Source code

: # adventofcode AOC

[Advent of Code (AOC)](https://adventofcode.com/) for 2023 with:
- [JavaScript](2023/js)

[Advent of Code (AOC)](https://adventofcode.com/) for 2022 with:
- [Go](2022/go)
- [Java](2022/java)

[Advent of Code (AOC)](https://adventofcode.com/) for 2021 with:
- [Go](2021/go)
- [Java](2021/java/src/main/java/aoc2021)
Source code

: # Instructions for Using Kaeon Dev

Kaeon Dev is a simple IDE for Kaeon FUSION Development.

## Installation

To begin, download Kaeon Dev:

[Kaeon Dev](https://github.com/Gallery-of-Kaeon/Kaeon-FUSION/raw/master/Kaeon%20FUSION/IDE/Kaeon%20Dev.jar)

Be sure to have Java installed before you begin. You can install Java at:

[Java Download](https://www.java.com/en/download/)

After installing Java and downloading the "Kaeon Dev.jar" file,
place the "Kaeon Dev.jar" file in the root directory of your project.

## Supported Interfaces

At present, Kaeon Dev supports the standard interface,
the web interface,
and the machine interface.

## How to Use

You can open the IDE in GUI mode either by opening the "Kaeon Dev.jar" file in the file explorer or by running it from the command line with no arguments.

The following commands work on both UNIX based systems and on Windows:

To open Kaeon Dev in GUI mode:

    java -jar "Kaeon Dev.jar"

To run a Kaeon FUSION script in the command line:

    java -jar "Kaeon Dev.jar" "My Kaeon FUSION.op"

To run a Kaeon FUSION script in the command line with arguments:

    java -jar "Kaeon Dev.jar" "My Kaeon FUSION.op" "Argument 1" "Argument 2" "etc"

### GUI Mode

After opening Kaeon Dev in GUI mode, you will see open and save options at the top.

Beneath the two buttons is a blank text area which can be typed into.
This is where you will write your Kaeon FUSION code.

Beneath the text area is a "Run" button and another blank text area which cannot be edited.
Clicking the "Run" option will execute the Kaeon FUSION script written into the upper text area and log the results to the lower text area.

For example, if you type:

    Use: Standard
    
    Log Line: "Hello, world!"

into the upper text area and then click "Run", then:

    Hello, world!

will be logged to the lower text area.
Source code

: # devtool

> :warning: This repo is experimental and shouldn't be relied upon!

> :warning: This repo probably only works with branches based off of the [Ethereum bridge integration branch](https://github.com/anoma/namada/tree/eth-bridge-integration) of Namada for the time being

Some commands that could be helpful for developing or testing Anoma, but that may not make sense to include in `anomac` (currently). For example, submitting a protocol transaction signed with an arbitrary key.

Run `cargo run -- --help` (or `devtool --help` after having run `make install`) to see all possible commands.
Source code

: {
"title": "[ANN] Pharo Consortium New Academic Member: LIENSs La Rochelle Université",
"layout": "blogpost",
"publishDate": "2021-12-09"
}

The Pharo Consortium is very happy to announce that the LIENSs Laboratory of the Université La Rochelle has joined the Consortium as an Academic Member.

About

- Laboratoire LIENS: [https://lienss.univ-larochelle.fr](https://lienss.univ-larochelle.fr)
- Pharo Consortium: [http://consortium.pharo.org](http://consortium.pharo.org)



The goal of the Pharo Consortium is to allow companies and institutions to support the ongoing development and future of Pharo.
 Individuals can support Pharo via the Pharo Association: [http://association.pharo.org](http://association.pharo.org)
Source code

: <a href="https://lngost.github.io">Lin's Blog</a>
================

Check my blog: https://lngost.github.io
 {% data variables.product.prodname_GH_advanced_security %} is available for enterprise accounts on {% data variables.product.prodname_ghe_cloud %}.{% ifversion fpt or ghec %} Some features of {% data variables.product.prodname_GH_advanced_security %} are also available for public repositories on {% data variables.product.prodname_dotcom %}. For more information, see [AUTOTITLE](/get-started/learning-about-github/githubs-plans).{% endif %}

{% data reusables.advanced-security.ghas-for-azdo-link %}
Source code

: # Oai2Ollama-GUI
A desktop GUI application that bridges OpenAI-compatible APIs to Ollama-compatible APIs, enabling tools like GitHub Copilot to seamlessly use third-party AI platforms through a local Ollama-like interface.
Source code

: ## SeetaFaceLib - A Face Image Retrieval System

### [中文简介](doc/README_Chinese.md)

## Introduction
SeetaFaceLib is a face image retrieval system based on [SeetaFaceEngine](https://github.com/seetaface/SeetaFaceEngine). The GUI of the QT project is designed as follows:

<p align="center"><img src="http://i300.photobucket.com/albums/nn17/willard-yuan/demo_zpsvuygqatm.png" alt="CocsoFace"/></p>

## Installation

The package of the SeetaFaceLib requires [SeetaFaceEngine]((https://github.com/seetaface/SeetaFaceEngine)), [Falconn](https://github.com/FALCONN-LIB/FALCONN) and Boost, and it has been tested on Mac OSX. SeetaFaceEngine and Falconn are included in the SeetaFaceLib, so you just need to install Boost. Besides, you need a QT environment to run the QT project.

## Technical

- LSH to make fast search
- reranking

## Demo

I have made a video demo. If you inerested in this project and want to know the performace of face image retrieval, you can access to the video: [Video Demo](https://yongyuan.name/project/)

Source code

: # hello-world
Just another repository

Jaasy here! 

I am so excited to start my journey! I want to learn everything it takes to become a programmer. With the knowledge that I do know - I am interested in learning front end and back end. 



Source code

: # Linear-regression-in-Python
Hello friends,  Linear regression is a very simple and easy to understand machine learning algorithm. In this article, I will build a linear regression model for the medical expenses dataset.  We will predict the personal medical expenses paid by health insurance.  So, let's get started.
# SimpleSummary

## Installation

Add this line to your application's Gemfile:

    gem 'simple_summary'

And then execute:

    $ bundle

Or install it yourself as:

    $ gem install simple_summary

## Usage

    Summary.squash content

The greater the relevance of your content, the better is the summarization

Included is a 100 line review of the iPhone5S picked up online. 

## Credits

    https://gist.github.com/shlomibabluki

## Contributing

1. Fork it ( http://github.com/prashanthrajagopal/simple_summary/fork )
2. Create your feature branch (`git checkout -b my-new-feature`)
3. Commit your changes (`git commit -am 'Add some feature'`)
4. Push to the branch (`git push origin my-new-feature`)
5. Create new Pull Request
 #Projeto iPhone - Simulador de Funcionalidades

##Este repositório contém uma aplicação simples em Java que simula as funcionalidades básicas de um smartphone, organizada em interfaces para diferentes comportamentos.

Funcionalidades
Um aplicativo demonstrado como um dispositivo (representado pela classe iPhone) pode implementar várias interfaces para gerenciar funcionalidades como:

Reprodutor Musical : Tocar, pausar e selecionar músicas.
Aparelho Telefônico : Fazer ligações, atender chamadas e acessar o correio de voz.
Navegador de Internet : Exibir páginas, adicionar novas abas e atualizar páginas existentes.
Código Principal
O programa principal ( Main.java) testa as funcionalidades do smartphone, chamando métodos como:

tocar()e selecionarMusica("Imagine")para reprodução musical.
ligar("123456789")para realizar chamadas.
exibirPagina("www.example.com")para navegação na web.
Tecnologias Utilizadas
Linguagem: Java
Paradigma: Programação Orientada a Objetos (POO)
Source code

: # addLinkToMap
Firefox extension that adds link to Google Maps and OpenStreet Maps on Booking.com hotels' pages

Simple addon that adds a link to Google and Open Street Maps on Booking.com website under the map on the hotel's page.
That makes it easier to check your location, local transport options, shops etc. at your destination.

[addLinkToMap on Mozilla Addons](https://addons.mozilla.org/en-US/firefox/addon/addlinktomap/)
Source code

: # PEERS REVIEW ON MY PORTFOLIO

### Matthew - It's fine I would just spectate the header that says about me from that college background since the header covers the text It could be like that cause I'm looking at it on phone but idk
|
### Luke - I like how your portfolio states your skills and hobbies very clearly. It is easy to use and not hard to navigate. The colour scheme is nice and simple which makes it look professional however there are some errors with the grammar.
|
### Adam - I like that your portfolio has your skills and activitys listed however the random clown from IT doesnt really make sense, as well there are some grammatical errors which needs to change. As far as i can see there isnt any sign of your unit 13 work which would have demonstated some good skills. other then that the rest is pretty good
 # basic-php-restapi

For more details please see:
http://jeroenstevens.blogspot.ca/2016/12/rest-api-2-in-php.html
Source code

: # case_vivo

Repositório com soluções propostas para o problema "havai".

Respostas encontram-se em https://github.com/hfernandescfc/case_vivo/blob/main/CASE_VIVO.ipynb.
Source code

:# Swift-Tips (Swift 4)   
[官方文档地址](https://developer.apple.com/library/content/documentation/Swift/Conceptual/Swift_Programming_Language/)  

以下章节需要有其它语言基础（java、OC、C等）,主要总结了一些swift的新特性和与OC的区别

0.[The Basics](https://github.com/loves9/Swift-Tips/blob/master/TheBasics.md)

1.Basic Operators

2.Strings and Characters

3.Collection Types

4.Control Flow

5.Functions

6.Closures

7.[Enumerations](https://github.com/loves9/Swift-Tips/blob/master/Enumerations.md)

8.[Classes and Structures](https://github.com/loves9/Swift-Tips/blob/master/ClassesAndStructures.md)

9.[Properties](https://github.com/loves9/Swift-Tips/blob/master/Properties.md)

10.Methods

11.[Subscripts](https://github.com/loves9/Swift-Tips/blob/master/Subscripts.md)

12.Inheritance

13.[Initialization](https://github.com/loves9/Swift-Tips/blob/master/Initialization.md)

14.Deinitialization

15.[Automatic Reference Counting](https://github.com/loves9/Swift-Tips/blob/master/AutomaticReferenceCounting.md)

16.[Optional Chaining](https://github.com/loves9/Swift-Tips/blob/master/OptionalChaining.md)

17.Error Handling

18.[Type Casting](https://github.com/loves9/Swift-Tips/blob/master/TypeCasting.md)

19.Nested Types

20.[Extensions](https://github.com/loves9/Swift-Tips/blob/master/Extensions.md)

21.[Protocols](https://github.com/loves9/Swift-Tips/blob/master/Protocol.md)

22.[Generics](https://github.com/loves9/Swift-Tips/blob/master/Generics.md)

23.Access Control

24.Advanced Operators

---

■ The task
Using the records above, set down exactly the lines from the one with "https://gist.github.com/shlomibabluki" through the one with "3. Commit your", inclusive, and nothing more.

■ Task answer
    https://gist.github.com/shlomibabluki

## Contributing

1. Fork it ( http://github.com/prashanthrajagopal/simple_summary/fork )
2. Create your feature branch (`git checkout -b my-new-feature`)
3. Commit your changes (`git commit -am 'Add some feature'`)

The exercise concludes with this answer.